━━━━━ Supplied records

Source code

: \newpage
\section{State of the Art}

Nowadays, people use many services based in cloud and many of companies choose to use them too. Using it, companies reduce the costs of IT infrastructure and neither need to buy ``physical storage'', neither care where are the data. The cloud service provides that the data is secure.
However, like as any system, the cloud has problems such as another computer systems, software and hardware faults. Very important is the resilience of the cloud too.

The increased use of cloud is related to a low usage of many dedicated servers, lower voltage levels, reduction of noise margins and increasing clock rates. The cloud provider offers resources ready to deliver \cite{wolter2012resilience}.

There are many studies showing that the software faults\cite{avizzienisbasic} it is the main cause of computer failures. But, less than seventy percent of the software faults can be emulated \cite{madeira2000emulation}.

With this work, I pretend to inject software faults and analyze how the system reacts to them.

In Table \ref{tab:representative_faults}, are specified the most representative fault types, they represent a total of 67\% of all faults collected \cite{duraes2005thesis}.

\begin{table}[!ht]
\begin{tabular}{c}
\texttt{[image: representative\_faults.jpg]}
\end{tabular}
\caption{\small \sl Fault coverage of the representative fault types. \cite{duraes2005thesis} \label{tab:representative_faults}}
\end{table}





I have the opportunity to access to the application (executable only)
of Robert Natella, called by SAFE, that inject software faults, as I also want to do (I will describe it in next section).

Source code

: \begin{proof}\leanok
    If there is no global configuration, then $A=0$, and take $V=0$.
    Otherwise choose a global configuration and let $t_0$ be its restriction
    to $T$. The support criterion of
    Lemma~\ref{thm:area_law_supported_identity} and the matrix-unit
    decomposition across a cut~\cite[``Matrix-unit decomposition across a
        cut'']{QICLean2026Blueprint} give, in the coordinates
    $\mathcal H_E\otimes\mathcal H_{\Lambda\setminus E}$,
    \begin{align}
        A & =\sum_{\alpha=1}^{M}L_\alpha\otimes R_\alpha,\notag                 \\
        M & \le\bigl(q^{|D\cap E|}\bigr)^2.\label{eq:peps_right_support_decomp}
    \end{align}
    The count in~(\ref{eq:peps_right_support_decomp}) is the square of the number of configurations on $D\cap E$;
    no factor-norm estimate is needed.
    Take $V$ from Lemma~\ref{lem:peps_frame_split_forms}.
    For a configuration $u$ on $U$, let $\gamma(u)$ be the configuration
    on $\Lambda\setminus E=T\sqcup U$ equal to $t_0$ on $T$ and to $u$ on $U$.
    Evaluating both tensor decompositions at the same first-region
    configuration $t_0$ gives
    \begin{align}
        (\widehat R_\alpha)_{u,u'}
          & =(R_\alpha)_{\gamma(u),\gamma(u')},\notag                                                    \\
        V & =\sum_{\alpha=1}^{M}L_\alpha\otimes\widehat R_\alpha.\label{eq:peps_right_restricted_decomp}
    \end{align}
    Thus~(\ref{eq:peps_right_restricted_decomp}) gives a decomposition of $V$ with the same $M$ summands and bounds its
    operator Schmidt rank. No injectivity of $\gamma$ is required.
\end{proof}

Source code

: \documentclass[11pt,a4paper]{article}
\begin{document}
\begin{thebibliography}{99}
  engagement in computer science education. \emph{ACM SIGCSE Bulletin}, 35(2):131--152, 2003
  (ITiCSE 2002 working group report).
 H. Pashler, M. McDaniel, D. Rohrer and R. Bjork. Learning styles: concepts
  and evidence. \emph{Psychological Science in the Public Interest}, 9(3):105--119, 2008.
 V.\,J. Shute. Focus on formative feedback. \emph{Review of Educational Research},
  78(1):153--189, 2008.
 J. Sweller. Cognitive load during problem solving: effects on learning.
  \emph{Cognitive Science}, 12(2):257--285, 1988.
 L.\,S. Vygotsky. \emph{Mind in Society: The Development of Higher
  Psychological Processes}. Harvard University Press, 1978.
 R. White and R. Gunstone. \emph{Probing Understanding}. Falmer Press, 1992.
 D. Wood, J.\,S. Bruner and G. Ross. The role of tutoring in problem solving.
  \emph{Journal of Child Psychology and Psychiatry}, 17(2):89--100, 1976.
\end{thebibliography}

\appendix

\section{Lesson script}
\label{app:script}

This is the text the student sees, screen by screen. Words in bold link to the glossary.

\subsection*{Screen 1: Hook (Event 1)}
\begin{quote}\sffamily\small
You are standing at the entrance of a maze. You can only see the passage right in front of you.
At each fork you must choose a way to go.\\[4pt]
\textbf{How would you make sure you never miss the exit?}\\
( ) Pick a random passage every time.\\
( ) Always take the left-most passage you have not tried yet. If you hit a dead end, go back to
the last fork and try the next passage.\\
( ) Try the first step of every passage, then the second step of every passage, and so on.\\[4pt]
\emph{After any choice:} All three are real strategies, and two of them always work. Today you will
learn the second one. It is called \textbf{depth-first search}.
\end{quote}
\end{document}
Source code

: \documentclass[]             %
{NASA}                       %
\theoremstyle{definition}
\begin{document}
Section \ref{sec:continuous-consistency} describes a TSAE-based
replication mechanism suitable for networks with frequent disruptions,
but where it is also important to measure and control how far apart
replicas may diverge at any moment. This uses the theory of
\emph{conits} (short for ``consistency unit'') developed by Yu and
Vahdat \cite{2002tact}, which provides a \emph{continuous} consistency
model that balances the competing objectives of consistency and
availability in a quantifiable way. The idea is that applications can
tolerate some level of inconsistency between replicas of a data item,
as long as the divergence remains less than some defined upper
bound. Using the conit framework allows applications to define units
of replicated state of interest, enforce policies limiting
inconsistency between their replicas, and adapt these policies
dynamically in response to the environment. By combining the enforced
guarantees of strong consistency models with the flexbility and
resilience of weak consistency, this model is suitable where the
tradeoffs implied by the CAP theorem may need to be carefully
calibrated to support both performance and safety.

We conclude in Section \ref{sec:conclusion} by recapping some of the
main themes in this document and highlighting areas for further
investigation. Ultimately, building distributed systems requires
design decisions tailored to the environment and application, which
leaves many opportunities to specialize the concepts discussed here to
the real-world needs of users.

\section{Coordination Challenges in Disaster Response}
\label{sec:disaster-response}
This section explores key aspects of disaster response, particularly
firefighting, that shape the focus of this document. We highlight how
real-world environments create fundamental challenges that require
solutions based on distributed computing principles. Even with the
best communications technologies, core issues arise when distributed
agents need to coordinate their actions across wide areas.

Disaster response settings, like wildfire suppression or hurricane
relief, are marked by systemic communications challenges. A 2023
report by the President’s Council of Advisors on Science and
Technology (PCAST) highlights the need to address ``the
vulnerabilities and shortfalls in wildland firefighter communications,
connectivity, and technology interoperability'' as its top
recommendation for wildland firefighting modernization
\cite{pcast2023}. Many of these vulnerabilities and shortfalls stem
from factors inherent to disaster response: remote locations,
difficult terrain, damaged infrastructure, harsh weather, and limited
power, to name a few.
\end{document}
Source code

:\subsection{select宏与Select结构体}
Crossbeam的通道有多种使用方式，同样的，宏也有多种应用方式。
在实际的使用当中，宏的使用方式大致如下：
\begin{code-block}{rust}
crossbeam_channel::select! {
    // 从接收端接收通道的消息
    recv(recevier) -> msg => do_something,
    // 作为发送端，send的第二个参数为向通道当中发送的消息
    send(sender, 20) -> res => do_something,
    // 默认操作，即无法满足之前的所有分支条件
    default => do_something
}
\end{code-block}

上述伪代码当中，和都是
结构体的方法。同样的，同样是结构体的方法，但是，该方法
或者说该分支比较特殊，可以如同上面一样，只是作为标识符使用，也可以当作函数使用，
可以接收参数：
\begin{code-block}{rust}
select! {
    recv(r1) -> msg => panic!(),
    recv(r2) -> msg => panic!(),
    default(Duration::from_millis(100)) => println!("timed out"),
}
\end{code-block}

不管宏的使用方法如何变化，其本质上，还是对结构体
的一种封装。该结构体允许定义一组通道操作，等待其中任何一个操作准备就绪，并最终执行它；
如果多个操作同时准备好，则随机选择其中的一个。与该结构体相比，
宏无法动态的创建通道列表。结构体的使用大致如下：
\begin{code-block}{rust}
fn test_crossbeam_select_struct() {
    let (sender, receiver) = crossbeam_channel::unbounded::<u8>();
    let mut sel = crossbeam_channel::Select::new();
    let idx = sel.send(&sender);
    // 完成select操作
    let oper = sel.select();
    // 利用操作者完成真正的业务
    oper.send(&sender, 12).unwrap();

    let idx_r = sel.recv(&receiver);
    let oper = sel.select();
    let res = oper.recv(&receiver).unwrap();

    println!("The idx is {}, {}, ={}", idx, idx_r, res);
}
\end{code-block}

━━━━━━━━━━

# What the task requires
Tally the lines above in which the string "also" occurs, and give the total with nothing added.

# Task response
2